While Li Li Leung’s arrival in the spring of 2019 has provided some stability, Biles will go to work for a national governing body for which her feelings remain complex. 
“It’s hard,” she said. “Especially when you have so many pent-up emotions about it because of what I’ve been through. … I block it out, go out there represent the gym, represent the country. It’s the last thing on my mind.”
The first thing on her mind? Doing what she does better than anyone else on the planet.
Biles hasn’t spent the last five years coasting. She’s spent it pushing herself and gymnastics to places it once seemed impossible to go. She has turned the sport’s Code of Points into her own personal keepsake. She has elements named after her on multiple events, with perhaps another on vault in the offing.
Laurent Landi believes Biles is “very close to her full potential.”
Which really was the point of the whole thing. Why she opted — on her own terms, she insists — to return to the gym in late 2017. Why she stuck around for a full year after the 2020 Olympics were postponed by the COVID-19 pandemic.
It’s in a leotard with the world watching where she’s most comfortable. Doing the things only she can do, awing her peers while trying to silence her inner critic in the process. 
Still, she knows she can’t just go out there and “just” win. She’s done that for the last eight years. She needs to put on spectacle much as Michael Phelps and Usain Bolt did during their unparalleled Olympic careers.
In some ways, Biles understands she’s a victim of her own brilliance. At the same time, ask her which medal from Rio means the most and she brings up the bronze she won on balance beam when she reached down to grab the 4-inch slab of wood in the middle of her routine, a rare miscue that cost her a shot at gold.

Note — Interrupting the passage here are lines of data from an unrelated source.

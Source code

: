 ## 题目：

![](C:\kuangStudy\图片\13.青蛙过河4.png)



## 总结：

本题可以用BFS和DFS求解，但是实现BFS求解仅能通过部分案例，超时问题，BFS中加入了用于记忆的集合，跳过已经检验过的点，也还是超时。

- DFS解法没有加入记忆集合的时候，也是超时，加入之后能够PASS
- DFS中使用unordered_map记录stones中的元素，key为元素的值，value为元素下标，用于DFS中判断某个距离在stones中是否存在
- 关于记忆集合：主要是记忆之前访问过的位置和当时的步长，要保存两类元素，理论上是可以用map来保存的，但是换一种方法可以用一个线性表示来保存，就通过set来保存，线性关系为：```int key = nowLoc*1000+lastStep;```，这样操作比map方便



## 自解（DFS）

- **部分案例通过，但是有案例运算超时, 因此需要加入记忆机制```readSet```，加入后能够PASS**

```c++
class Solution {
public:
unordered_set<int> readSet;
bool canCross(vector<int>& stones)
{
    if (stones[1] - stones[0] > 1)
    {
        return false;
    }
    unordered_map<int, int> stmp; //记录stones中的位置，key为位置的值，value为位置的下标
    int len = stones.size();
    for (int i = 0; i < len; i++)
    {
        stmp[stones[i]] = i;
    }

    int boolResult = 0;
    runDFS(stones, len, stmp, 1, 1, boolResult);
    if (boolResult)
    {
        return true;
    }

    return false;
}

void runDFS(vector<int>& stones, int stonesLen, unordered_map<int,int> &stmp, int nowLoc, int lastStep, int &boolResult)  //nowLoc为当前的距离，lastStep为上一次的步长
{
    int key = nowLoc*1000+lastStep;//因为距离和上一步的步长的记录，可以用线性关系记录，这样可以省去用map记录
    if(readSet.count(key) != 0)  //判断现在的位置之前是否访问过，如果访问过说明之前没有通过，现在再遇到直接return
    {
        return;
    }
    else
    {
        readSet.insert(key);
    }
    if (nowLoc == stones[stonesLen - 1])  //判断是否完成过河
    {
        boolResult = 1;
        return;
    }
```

“People were really upset,” Biles said. “Guys, it’s still a medal for the country and it’s still a medal for myself, and if anybody else was going to get bronze they would have been cheering but it was Simone so they were, like, pissed.”
Still, there’s a reason the couches in her office at the sprawling World Champions Centre in the northern Houston suburbs are gold, after all.
That’s the standard she’s set for herself. A standard she alone can touch. A standard she is embracing not out of habit or duty but choice. 
“I want to do this and nobody is forcing me,” she said. “Now, it’s just for myself.”
Enjoy the show. However long it lasts.